I'm working on a dataset with several different types of proteins as columns. It kinds of looks like this This is simplified, the original dataset contains over 100 types of proteins. I wanted to see if the concentration of a protein differs by treatments when taking random effect (=id) into consideration. I managed to run multiple repeated ANOVA at once. But I would also like to do pairwise comparisons for all proteins based on the treatment. The first thing came to my mind was using emmeans package, but I had trouble coding this.
#install packages
library(tidyverse)
library(emmeans)
#Create a data set
set.seed(1)
id <- rep(c("1","2","3","4","5","6"),3)
Treatment <- c(rep(c("A"), 6), rep(c("B"), 6),rep(c("C"), 6))
Protein1 <- c(rnorm(3, 1, 0.4), rnorm(3, 3, 0.5), rnorm(3, 6, 0.8), rnorm(3, 1.1, 0.4), rnorm(3, 0.8, 0.2), rnorm(3, 1, 0.6))
Protein2 <- c(rnorm(3, 1, 0.4), rnorm(3, 3, 0.5), rnorm(3, 6, 0.8), rnorm(3, 1.1, 0.4), rnorm(3, 0.8, 0.2), rnorm(3, 1, 0.6))
Protein3 <- c(rnorm(3, 1, 0.4), rnorm(3, 3, 0.5), rnorm(3, 6, 0.8), rnorm(3, 1.1, 0.4), rnorm(3, 0.8, 0.2), rnorm(3, 1, 0.6))

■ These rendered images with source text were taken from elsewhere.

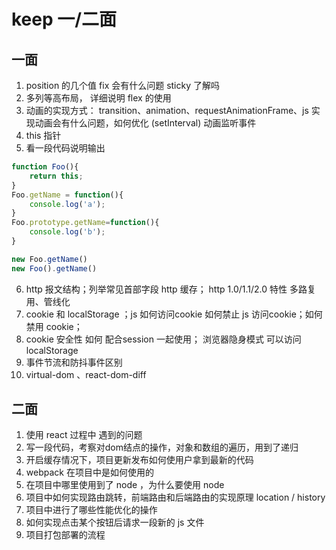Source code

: # keep 一/二面

## 一面 

1. position 的几个值 fix 会有什么问题 sticky 了解吗  
2. 多列等高布局， 详细说明 flex 的使用
3. 动画的实现方式： transition、animation、requestAnimationFrame、js 实现动画会有什么问题，如何优化 (setInterval) 动画监听事件
4. this 指针
5. 看一段代码说明输出
```js
function Foo(){
    return this;
}
Foo.getName = function(){
    console.log('a');
}
Foo.prototype.getName=function(){
    console.log('b');
}

new Foo.getName()
new Foo().getName()
```
6. http 报文结构；列举常见首部字段 http 缓存； http 1.0/1.1/2.0  特性 多路复用、管线化
7. cookie 和 localStorage ；js 如何访问cookie  如何禁止 js 访问cookie；如何禁用 cookie；
8. cookie 安全性 如何 配合session 一起使用； 浏览器隐身模式 可以访问 localStorage
9. 事件节流和防抖事件区别
10. virtual-dom 、react-dom-diff

## 二面 

1. 使用 react 过程中 遇到的问题
2. 写一段代码，考察对dom结点的操作，对象和数组的遍历，用到了递归
3. 开启缓存情况下，项目更新发布如何使用户拿到最新的代码
4. webpack 在项目中是如何使用的
5. 在项目中哪里使用到了 node ，为什么要使用 node
6. 项目中如何实现路由跳转，前端路由和后端路由的实现原理  location / history
7. 项目中进行了哪些性能优化的操作
8. 如何实现点击某个按钮后请求一段新的 js 文件
9. 项目打包部署的流程



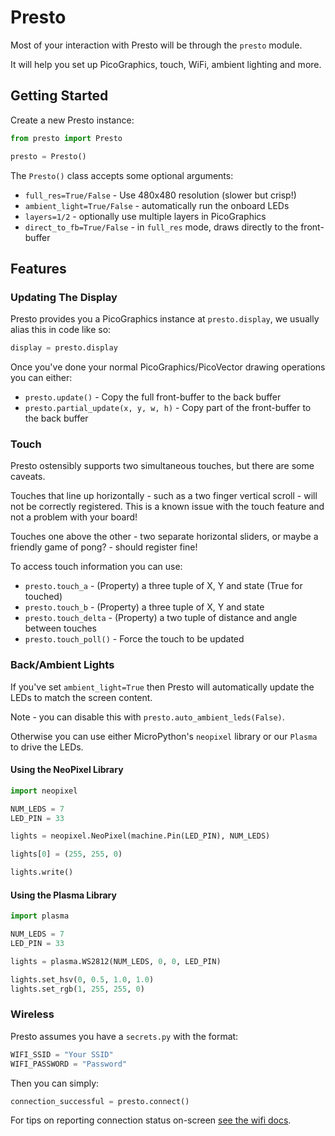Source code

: # Presto

Most of your interaction with Presto will be through the `presto` module.

It will help you set up PicoGraphics, touch, WiFi, ambient lighting and more.

## Getting Started

Create a new Presto instance:

```python
from presto import Presto

presto = Presto()
```

The `Presto()` class accepts some optional arguments:

* `full_res=True/False` - Use 480x480 resolution (slower but crisp!)
* `ambient_light=True/False` - automatically run the onboard LEDs
* `layers=1/2` - optionally use multiple layers in PicoGraphics
* `direct_to_fb=True/False` - in `full_res` mode, draws directly to the front-buffer

## Features

### Updating The Display

Presto provides you a PicoGraphics instance at `presto.display`, we usually
alias this in code like so:

```python
display = presto.display
```

Once you've done your normal PicoGraphics/PicoVector drawing operations you
can either:

* `presto.update()` - Copy the full front-buffer to the back buffer
* `presto.partial_update(x, y, w, h)` - Copy part of the front-buffer to the back buffer

### Touch

Presto ostensibly supports two simultaneous touches, but there are some caveats.

Touches that line up horizontally - such as a two finger vertical scroll - will
not be correctly registered. This is a known issue with the touch feature and
not a problem with your board!

Touches one above the other - two separate horizontal sliders, or maybe a friendly
game of pong? - should register fine!

To access touch information you can use:

* `presto.touch_a` - (Property) a three tuple of X, Y and state (True for touched)
* `presto.touch_b` - (Property) a three tuple of X, Y and state
* `presto.touch_delta` - (Property) a two tuple of distance and angle between touches
* `presto.touch_poll()` - Force the touch to be updated

### Back/Ambient Lights

If you've set `ambient_light=True` then Presto will automatically update the LEDs
to match the screen content.

Note - you can disable this with `presto.auto_ambient_leds(False)`.

Otherwise you can use either MicroPython's `neopixel` library or our `Plasma` to
drive the LEDs.

#### Using the NeoPixel Library

```python
import neopixel

NUM_LEDS = 7
LED_PIN = 33

lights = neopixel.NeoPixel(machine.Pin(LED_PIN), NUM_LEDS)

lights[0] = (255, 255, 0)

lights.write()
```

#### Using the Plasma Library


```python
import plasma

NUM_LEDS = 7
LED_PIN = 33

lights = plasma.WS2812(NUM_LEDS, 0, 0, LED_PIN)

lights.set_hsv(0, 0.5, 1.0, 1.0)
lights.set_rgb(1, 255, 255, 0)
```

### Wireless

Presto assumes you have a `secrets.py` with the format:

```python
WIFI_SSID = "Your SSID"
WIFI_PASSWORD = "Password"
```

Then you can simply:

```python
connection_successful = presto.connect()
```

For tips on reporting connection status on-screen [see the wifi docs](wifi.md).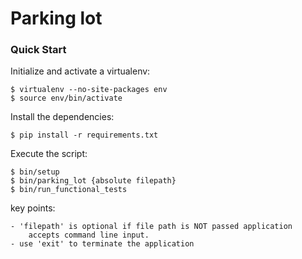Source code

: # Parking lot

### Quick Start

Initialize and activate a virtualenv:

```
$ virtualenv --no-site-packages env
$ source env/bin/activate
```

Install the dependencies:

```
$ pip install -r requirements.txt
```

Execute the script:

```
$ bin/setup
$ bin/parking_lot {absolute filepath}
$ bin/run_functional_tests
```

key points:
```
- 'filepath' is optional if file path is NOT passed application 
    accepts command line input. 
- use 'exit' to terminate the application
```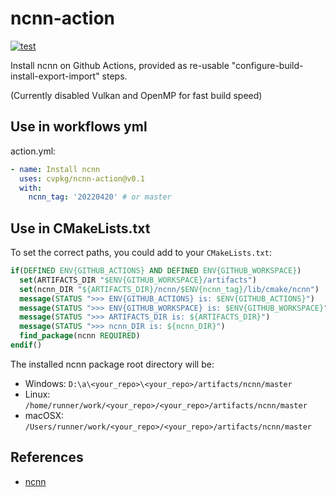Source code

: # ncnn-action

[![test](https://github.com/cvpkg/ncnn-action/actions/workflows/test.yml/badge.svg)](https://github.com/cvpkg/ncnn-action/actions/workflows/test.yml)

Install ncnn on Github Actions, provided as re-usable "configure-build-install-export-import" steps.

(Currently disabled Vulkan and OpenMP for fast build speed)

## Use in workflows yml
action.yml:
```yml
- name: Install ncnn
  uses: cvpkg/ncnn-action@v0.1
  with:
    ncnn_tag: '20220420' # or master
```

## Use in CMakeLists.txt
To set the correct paths, you could add to your `CMakeLists.txt`:
```cmake
if(DEFINED ENV{GITHUB_ACTIONS} AND DEFINED ENV{GITHUB_WORKSPACE})
  set(ARTIFACTS_DIR "$ENV{GITHUB_WORKSPACE}/artifacts")
  set(ncnn_DIR "${ARTIFACTS_DIR}/ncnn/$ENV{ncnn_tag}/lib/cmake/ncnn")
  message(STATUS ">>> ENV{GITHUB_ACTIONS} is: $ENV{GITHUB_ACTIONS}")
  message(STATUS ">>> ENV{GITHUB_WORKSPACE} is: $ENV{GITHUB_WORKSPACE}")
  message(STATUS ">>> ARTIFACTS_DIR is: ${ARTIFACTS_DIR}")
  message(STATUS ">>> ncnn_DIR is: ${ncnn_DIR}")
  find_package(ncnn REQUIRED)
endif()
```

The installed ncnn package root directory will be:
- Windows: `D:\a\<your_repo>\<your_repo>/artifacts/ncnn/master`
- Linux: `/home/runner/work/<your_repo>/<your_repo>/artifacts/ncnn/master`
- macOSX: `/Users/runner/work/<your_repo>/<your_repo>/artifacts/ncnn/master`

## References
- [ncnn](https://github.com/tencent/ncnn)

DF <- data.frame(id, Treatment, Protein1, Protein2, Protein3) %>%
mutate(id = factor(id),
Treatment = factor(Treatment, levels = c("A","B","C")))
#First, I tried to run multiple anova, by using lapply
responseList <- names(DF)[c(3:5)]
modelList <- lapply(responseList, function(resp) {
mF <- formula(paste(resp, " ~ Treatment + Error(id/Treatment)"))
aov(mF, data = DF)
})
lapply(modelList, summary)
#Pairwise comparison using emmeans. This did not work
wt_emm <- emmeans(modelList, "Treatment")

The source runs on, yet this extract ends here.